About 10 minutes after I'd sent off the confirmation email, the fellow from OZDOCS called, to confirm a date: December 1st. Sorry, I said, but I've been booked into something else and won't be free on the 1st. I hated doing this, I really did, but, hey, they've been at this for two full weeks (at least) and if it's taken them this long to get it all in gear, should I hold myself up? I think not. Still, I felt bad. And that was only the first blow.

At 12:30 PM I came back to my office to find a message from SPAA, the folks I'm speaking for next week. In that note it was revealed that I'd double booked again, this time much more severely. I was scheduled to be on a SPAA panel at the same time I was scheduled to be giving a lecture at RMIT. Whoops?

How this happened is that the first mail from the panel organizer listed the panel time as 12:00 - 1:30 PM. Which I noted. A follow-on email from SPAA indicated the panel was from 3:15 - 4:45 PM. But I guess I ignored that one. And I'm not sure that I scheduled the RMIT talk after I got that email, or before. It was all around the same time, actually. Either way, I was functioning on information that wasn't actually accurate. So wham. Collision number two.

I wrote RMIT, and gave them a number of alternate times during which I would be free to lecture. Perhaps an hour later I got a call from the coordinator on my mobile. She wasn't pleased. Australians play a passive-agressive game to express their displeasure; they're never actually angry (like an American would be), they just sound very disappointed, and a bit put out. This made me feel even worse.

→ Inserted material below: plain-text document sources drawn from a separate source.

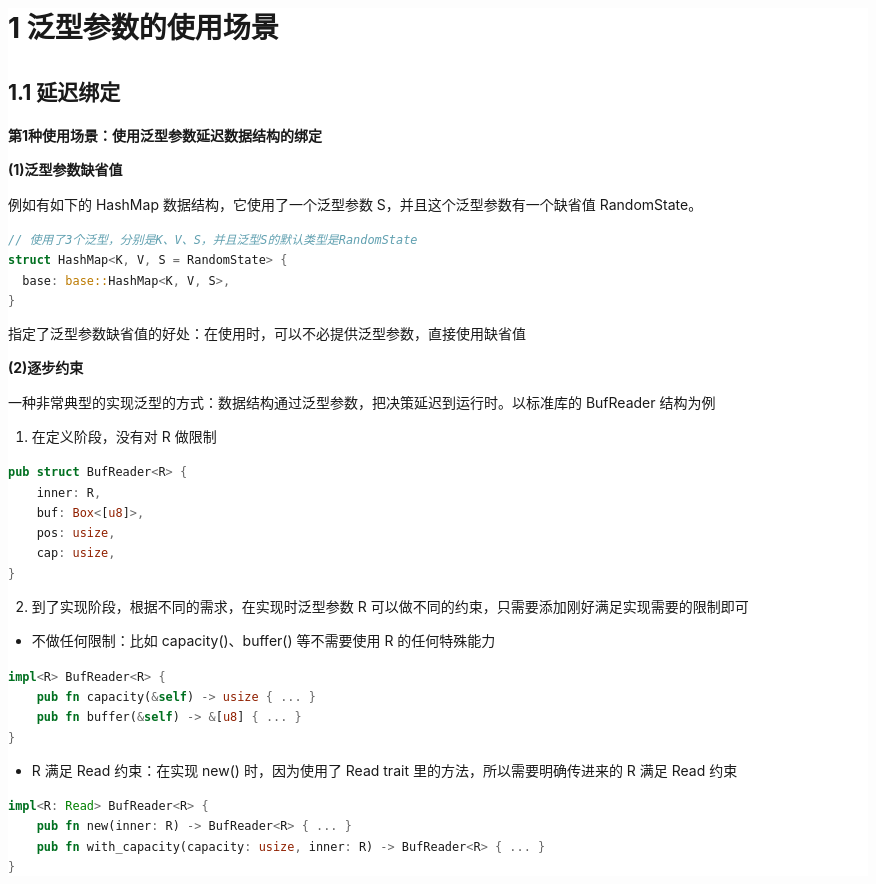# 1 泛型参数的使用场景

## 1.1 延迟绑定

**第1种使用场景：使用泛型参数延迟数据结构的绑定**



**(1)泛型参数缺省值**

例如有如下的 HashMap 数据结构，它使用了一个泛型参数 S，并且这个泛型参数有一个缺省值 RandomState。

```rust
// 使用了3个泛型，分别是K、V、S，并且泛型S的默认类型是RandomState
struct HashMap<K, V, S = RandomState> {
  base: base::HashMap<K, V, S>,
}
```

指定了泛型参数缺省值的好处：在使用时，可以不必提供泛型参数，直接使用缺省值



**(2)逐步约束**

一种非常典型的实现泛型的方式：数据结构通过泛型参数，把决策延迟到运行时。以标准库的 BufReader 结构为例



1. 在定义阶段，没有对 R 做限制

```rust
pub struct BufReader<R> {
    inner: R,
    buf: Box<[u8]>,
    pos: usize,
    cap: usize,
}
```

2. 到了实现阶段，根据不同的需求，在实现时泛型参数 R 可以做不同的约束，只需要添加刚好满足实现需要的限制即可

* 不做任何限制：比如 capacity()、buffer() 等不需要使用 R 的任何特殊能力

```rust
impl<R> BufReader<R> {
    pub fn capacity(&self) -> usize { ... }
    pub fn buffer(&self) -> &[u8] { ... }
}
```

* R 满足 Read 约束：在实现 new() 时，因为使用了 Read trait 里的方法，所以需要明确传进来的 R 满足 Read 约束

```rust
impl<R: Read> BufReader<R> {
    pub fn new(inner: R) -> BufReader<R> { ... }
    pub fn with_capacity(capacity: usize, inner: R) -> BufReader<R> { ... }
}
```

I'm still waiting to hear back on what the final plans for RMIT will be.

Now, somewhere in the slough of my personal despond, which may have been at least vaguely related to my blood sugar levels - which actually feel remarkably stable, as though the lipolysis has kicked in. Here's hoping. Anyway, I get a call from the fellow who arranged the RMIT talk - ostensibly to help promote me in Australia, but the real reason is to help him promote himself and his projects (though I suspect he thinks I'm oblivious of this). He said he'd just gotten a panicked call from RMIT - what's up? I related that I had a scheduling conflict, and that I was working to clear it up. No words of encouragement from this bugger, mind you, just a demand that his problems get fixed. Then he hangs up.

And now I'm seething, because now I have something that I can honestly be upset about. I'm upset that I've had to break two engagements in one day (in that respect I'm a true performer - the show must go on), feeling none to good about that, and now I feel very much as though I've been used. I feel like a whore who's just been bitch-slapped by her pimp. And that isn't a great feeling.

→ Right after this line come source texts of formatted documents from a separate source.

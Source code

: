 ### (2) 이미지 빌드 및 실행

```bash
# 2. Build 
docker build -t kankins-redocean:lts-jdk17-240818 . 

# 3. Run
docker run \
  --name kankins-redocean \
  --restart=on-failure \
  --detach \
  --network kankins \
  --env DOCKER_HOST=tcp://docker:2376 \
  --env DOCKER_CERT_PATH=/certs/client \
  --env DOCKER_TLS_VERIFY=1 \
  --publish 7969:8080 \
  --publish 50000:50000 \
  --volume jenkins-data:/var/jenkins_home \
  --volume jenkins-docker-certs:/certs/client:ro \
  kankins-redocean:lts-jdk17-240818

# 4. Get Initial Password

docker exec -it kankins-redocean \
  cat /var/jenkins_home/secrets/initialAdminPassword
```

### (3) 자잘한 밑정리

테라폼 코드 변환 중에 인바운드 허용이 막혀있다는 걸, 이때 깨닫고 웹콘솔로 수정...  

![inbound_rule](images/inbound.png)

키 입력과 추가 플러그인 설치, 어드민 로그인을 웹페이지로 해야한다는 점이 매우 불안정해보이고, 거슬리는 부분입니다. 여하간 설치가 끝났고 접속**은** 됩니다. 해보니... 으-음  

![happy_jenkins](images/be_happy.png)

Fortunately I have friends, even here on this far side of the world. So I wrote one and walked into the other's office. While there venting (thank you, Nic!), the friend I wrote called my mobile, to offer his support. And that meant a lot. It took the edge off, particularly as he reminded me that RMIT was getting a freebie. SPAA is paying for my appearance in Melbourne, and RMIT is simply taking advantage of that. So if SPAA has scheduled against me, too bad RMIT. And that's entirely true.

That's when I started feeling better. Now I'm almost feeling normal. A little sheepish, perhaps, at my own inability to manage my speaking calendar (though it is nice to be so popular), and hoping that no one takes long-term offense at this. Hopefully, all of it will work out.

And now I'm nearly home. It's a cloudless, warm day, and I'll soon have a swim, driving my body even further into lipolysis. Whee!